Excerpted records >>
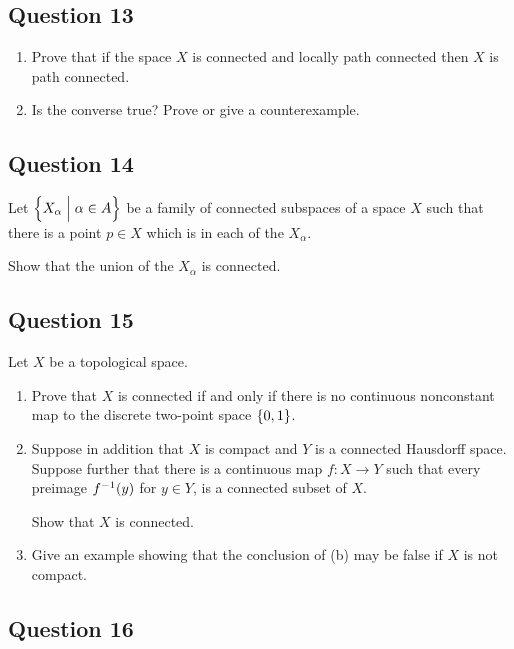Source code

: \documentclass[12pt]{article}
\begin{document}
\hypertarget{question-13-3}{%
\subsection{Question 13}\label{question-13-3}}

\begin{enumerate}
\def\labelenumi{\alph{enumi}.}
\item
  Prove that if the space \(X\) is connected and locally path connected
  then \(X\) is path connected.
\item
  Is the converse true? Prove or give a counterexample.
\end{enumerate}

\hypertarget{question-14-3}{%
\subsection{Question 14}\label{question-14-3}}

Let \(\left\{{X_\alpha \mathrel{\Big|} \alpha \in A}\right\}\) be a family of connected
subspaces of a space \(X\) such that there is a point \(p \in X\) which
is in each of the \(X_\alpha\).

Show that the union of the \(X_\alpha\) is connected.

\hypertarget{question-15-3}{%
\subsection{Question 15}\label{question-15-3}}

Let \(X\) be a topological space.

\begin{enumerate}
\def\labelenumi{\alph{enumi}.}
\item
  Prove that \(X\) is connected if and only if there is no continuous
  nonconstant map to the discrete two-point space \(\left\{{0, 1}\right\}\).
\item
  Suppose in addition that \(X\) is compact and \(Y\) is a connected
  Hausdorff space. Suppose further that there is a continuous map
  \(f : X \to Y\) such that every preimage \(f^{-1} (y)\) for
  \(y \in Y\), is a connected subset of \(X\).

  Show that \(X\) is connected.
\item
  Give an example showing that the conclusion of (b) may be false if
  \(X\) is not compact.
\end{enumerate}

\hypertarget{question-16-3}{%
\subsection{Question 16}\label{question-16-3}}
\end{document}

Activity >>
Each record above should be returned unchanged, except that the pictures are dropped.

The completed task >>
Source code

: \documentclass[12pt]{article}
\begin{document}
\hypertarget{question-13-3}{%
\subsection{Question 13}\label{question-13-3}}

\begin{enumerate}
\def\labelenumi{\alph{enumi}.}
\item
  Prove that if the space \(X\) is connected and locally path connected
  then \(X\) is path connected.
\item
  Is the converse true? Prove or give a counterexample.
\end{enumerate}

\hypertarget{question-14-3}{%
\subsection{Question 14}\label{question-14-3}}

Let \(\left\{{X_\alpha \mathrel{\Big|} \alpha \in A}\right\}\) be a family of connected
subspaces of a space \(X\) such that there is a point \(p \in X\) which
is in each of the \(X_\alpha\).

Show that the union of the \(X_\alpha\) is connected.

\hypertarget{question-15-3}{%
\subsection{Question 15}\label{question-15-3}}

Let \(X\) be a topological space.

\begin{enumerate}
\def\labelenumi{\alph{enumi}.}
\item
  Prove that \(X\) is connected if and only if there is no continuous
  nonconstant map to the discrete two-point space \(\left\{{0, 1}\right\}\).
\item
  Suppose in addition that \(X\) is compact and \(Y\) is a connected
  Hausdorff space. Suppose further that there is a continuous map
  \(f : X \to Y\) such that every preimage \(f^{-1} (y)\) for
  \(y \in Y\), is a connected subset of \(X\).

  Show that \(X\) is connected.
\item
  Give an example showing that the conclusion of (b) may be false if
  \(X\) is not compact.
\end{enumerate}

\hypertarget{question-16-3}{%
\subsection{Question 16}\label{question-16-3}}
\end{document}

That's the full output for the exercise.